## AIM OF THE EXERCISE
Every line containing the word "European" must be pulled from the records.

## DATA IN THIS EXERCISE

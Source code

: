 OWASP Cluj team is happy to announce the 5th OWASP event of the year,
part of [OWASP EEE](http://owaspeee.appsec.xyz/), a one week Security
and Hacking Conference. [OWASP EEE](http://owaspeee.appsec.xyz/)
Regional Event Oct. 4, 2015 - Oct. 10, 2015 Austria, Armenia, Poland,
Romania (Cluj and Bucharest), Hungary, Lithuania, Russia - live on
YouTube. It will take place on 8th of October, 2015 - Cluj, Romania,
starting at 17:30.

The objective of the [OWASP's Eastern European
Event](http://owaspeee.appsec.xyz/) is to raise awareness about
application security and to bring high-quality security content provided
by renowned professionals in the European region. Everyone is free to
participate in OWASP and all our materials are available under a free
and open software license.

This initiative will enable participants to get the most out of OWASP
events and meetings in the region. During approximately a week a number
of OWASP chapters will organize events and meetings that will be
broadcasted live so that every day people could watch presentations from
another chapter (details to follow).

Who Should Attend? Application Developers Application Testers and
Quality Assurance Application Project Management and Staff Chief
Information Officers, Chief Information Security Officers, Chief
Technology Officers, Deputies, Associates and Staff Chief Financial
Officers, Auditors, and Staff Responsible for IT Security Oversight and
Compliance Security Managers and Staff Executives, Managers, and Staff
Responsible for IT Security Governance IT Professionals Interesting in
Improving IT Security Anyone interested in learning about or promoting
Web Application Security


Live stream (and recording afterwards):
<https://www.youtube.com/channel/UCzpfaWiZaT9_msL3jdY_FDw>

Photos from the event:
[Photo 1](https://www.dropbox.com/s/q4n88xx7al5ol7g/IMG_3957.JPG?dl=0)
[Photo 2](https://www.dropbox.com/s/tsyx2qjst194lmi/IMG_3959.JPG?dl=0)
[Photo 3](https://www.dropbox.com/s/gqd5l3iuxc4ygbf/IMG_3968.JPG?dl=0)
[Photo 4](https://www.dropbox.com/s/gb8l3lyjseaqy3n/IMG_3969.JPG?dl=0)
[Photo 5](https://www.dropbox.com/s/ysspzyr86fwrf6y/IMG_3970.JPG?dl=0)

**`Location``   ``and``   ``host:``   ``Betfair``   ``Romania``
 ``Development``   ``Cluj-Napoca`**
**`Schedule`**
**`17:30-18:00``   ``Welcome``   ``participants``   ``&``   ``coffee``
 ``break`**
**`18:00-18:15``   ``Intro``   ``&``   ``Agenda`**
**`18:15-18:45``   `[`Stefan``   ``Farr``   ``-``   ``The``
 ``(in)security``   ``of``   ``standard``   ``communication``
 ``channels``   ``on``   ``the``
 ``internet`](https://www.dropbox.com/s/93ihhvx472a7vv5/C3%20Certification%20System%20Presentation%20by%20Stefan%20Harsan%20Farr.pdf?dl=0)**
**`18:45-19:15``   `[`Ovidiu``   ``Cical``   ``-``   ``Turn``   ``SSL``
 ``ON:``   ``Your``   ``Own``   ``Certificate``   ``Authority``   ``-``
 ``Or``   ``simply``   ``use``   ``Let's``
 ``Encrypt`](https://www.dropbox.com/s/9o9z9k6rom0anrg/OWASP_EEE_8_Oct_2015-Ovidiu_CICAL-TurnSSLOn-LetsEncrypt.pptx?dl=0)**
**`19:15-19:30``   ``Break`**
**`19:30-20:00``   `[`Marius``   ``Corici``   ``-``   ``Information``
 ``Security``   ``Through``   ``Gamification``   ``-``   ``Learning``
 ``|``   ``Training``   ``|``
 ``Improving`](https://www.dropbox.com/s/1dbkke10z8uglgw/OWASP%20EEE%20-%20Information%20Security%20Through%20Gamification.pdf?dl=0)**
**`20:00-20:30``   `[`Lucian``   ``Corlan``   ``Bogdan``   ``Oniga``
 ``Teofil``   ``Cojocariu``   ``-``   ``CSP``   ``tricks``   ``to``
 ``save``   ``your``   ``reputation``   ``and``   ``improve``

## EXPECTED ANSWER
The objective of the [OWASP's Eastern European
by renowned professionals in the European region. Everyone is free to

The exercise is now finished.